- WHAT THIS TASK INVOLVES -
Only the pictures are dropped; the lines of the material that follow are returned exactly.
==== GIVEN RECORDS ====
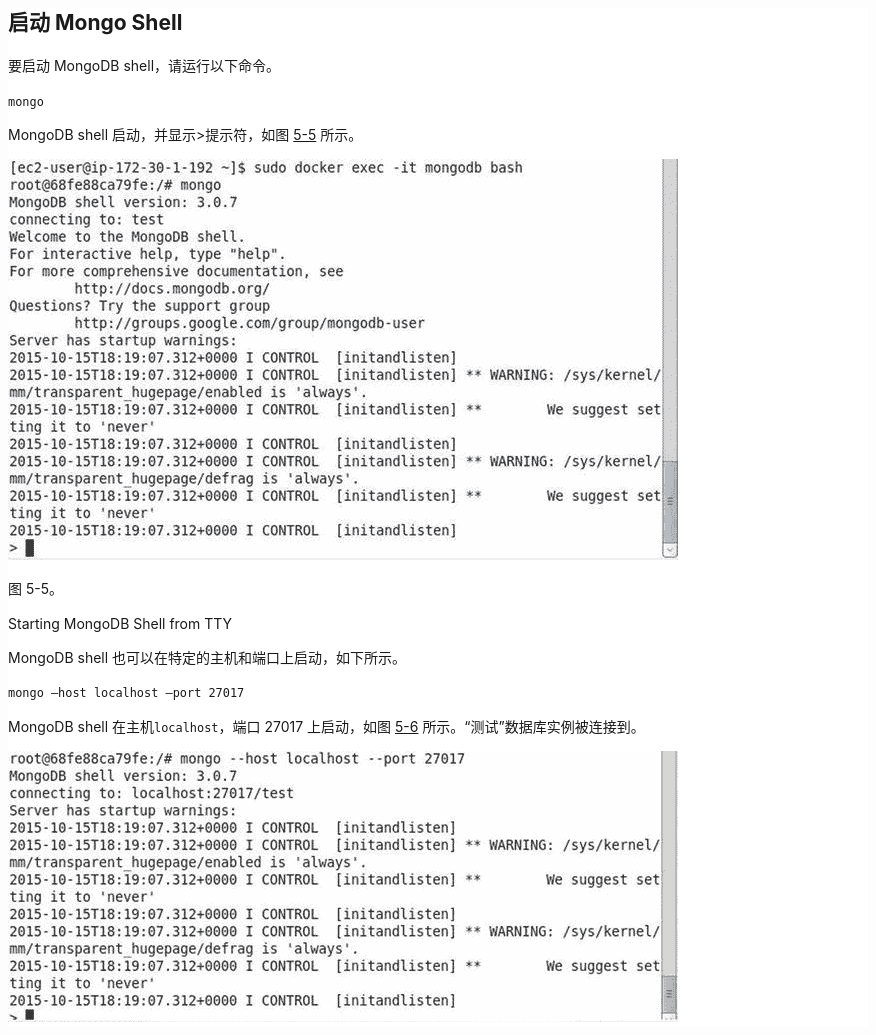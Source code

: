 ## 启动 Mongo Shell

要启动 MongoDB shell，请运行以下命令。

`mongo`

MongoDB shell 启动，并显示>提示符，如图 [5-5](#Fig5) 所示。

![A978-1-4842-1830-3_5_Fig5_HTML.jpg](img/A978-1-4842-1830-3_5_Fig5_HTML.jpg)

图 5-5。

Starting MongoDB Shell from TTY

MongoDB shell 也可以在特定的主机和端口上启动，如下所示。

`mongo –host localhost –port 27017`

MongoDB shell 在主机`localhost`，端口 27017 上启动，如图 [5-6](#Fig6) 所示。“测试”数据库实例被连接到。

![A978-1-4842-1830-3_5_Fig6_HTML.jpg](img/A978-1-4842-1830-3_5_Fig6_HTML.jpg)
====
- RESPONSE -
Source code

: ## 启动 Mongo Shell

要启动 MongoDB shell，请运行以下命令。

`mongo`

MongoDB shell 启动，并显示>提示符，如图 [5-5](#Fig5) 所示。

![A978-1-4842-1830-3_5_Fig5_HTML.jpg](img/A978-1-4842-1830-3_5_Fig5_HTML.jpg)

图 5-5。

Starting MongoDB Shell from TTY

MongoDB shell 也可以在特定的主机和端口上启动，如下所示。

`mongo –host localhost –port 27017`

MongoDB shell 在主机`localhost`，端口 27017 上启动，如图 [5-6](#Fig6) 所示。“测试”数据库实例被连接到。

![A978-1-4842-1830-3_5_Fig6_HTML.jpg](img/A978-1-4842-1830-3_5_Fig6_HTML.jpg)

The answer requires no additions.